Brandon Alinger, Star Wars superfan who appears on Mark Hamill’s Pop Culture Quest, talks traveling the world to build his collection of movie memorabilia. The webseries was created by SDCC HQ, and features Mark Hamill on a tour of different collectors’ homes and museums, talking nerd culture, pop culture, and a shared love of movies. It’s a webseries with a lot of appeal for the SDCC crowd, for whom watching the movies just isn’t enough, and collecting comics, action figures, art and props is a hobby all on its own. The appeal of Star Wars star Hamill being involved certainly doesn’t hurt, either.

Episode 9 of the webseries focuses on Brandon Alinger, a 34-year-old collector who also buys and sells for the PropStore in LA, and has even written a few Star Wars tie-in novels for Lucasfilm. Now, in a new interview, Alinger has opened up about spending the past decade (and then some) hunting down props all over the world, and how the industry is changing to make prop-scavenging more difficult for fans.

Alinger spoke to Collectors Weekly about his life as a professional prop-hunter, and how it started with a family vacation to Tunisia (which he begged to go on, seeing as it is the setting for Tattooine scenes in the franchise). After that, he started to contact anyone connected with the franchise, and has traveled all over the world to film sets to try and scoop up leftover props and pieces of sets.

filming on Tatooine in Star Wars Star Wars Super Fan Travels The World To Find Props

“Well, I guess there was some pleading involved. It sounds a bit more outside of the box than it is. In Europe, Tunisia is a very common tourist destination. The English, the French, and the Germans go there all the time, because it’s only a couple-hour flight and it’s a beautiful country on the Mediterranean Sea with nice resorts. At that time, in 2001, it was reasonably cost-effective, because the U.S. dollar went a long way there. So I think traveling to Tunisia sounds more adventurous than it really was. The adventurous part of it was going to look for the “Star Wars” locations themselves, which are in the more off-the-beaten-path locations.”
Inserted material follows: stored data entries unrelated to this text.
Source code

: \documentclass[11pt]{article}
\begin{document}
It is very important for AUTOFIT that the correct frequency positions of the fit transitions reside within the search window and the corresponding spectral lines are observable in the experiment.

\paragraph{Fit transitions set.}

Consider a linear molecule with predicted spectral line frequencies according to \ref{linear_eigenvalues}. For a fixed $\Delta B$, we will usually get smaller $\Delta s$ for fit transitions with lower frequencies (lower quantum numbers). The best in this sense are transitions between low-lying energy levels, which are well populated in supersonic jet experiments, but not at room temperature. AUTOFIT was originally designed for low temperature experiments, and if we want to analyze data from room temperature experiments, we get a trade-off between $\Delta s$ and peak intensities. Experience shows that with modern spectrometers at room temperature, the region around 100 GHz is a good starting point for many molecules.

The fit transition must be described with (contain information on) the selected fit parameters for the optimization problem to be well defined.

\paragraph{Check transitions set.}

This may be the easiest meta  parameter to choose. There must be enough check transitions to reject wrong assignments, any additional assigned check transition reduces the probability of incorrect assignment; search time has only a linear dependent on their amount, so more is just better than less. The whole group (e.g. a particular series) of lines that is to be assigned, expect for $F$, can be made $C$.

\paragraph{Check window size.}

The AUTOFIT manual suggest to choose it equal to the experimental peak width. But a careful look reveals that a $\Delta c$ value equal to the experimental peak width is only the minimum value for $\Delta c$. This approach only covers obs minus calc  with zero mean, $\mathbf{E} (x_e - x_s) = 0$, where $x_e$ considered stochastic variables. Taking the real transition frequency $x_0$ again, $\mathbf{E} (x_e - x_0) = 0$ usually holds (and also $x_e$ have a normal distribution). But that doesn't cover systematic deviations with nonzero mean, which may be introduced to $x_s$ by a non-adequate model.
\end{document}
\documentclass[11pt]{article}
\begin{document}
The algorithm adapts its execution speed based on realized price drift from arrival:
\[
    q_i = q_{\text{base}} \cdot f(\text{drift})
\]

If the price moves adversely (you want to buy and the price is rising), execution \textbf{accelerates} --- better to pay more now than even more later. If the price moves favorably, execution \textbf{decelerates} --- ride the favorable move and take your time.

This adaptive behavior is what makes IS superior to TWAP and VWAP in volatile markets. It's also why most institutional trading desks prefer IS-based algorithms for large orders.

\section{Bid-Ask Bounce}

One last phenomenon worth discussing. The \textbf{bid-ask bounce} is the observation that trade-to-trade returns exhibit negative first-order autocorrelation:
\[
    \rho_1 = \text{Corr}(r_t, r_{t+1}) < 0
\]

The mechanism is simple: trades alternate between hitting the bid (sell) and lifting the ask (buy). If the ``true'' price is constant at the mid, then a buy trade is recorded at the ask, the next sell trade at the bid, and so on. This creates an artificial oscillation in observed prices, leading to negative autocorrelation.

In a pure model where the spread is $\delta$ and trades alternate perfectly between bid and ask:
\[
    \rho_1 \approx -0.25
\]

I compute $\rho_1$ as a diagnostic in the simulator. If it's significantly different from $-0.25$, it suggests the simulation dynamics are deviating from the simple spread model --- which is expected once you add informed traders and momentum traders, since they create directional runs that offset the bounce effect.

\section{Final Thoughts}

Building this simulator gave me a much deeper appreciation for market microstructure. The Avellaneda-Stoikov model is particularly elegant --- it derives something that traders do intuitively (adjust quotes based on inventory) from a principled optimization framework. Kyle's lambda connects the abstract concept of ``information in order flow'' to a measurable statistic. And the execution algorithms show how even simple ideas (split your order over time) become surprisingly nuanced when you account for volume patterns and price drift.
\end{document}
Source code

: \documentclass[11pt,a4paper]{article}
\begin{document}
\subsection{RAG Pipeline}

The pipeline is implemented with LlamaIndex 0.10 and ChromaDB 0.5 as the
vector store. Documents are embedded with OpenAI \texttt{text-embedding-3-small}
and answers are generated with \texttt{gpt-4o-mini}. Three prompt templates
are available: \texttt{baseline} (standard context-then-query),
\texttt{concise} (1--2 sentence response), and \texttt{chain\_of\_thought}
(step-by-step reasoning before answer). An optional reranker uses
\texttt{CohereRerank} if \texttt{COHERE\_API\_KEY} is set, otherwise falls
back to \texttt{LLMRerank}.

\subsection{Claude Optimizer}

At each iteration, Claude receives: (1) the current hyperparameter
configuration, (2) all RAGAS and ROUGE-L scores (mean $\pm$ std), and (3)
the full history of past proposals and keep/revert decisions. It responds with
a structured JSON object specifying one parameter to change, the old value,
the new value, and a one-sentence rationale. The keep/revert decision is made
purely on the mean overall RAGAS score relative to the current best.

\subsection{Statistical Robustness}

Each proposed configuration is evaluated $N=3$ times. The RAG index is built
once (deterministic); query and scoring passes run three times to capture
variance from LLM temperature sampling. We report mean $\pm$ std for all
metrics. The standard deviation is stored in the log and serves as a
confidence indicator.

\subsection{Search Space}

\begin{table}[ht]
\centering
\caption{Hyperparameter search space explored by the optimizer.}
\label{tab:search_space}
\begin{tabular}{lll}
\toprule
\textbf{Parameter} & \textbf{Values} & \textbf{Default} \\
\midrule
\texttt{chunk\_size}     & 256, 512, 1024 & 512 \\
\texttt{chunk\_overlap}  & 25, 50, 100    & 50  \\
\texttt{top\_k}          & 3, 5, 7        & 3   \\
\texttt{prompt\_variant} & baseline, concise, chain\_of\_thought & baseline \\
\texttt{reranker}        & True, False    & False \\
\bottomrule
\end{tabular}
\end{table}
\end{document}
Although he’s got some great stories from his travels, Alinger recognizes that scavenging from sets is nowhere near as easy as it used to be:

“Over time, studios have become aware that: A) There’s a reason for them to archive key assets for themselves for the future. B) Collectors and fans are interested in buying these things. They would love to have them, and be the caretakers themselves. C) There’s a better final destination for all these things than a landfill. There’s been a rise in awareness, which may have been influenced by Planet Hollywood, which was a big restaurant chain in the ’90s and 2000s. That’s when many regular people first encountered movie props and costumes. Since then, there’s been a steady shift from props and costumes being byproducts of a movie to being seen as artifacts worthy of preservation in their own right.”

Film fans know that sets themselves have become much harder to get near, especially as studios are concerned about the prevalence of camera phones leading to leaked spoilers for the project. In addition, the collector points out that a lot of the earlier set locations have now been picked clean by other collectors over the years.

That said, Alinger is still encouraging young fans to get out there, “but I wouldn’t go strictly with the mindset of coming back with collectibles.” The sets are still incredible to visit just for the sake of seeing where iconic moments came to life, and that’s something that any fan can enjoy, whether or not they get to take a piece of it home.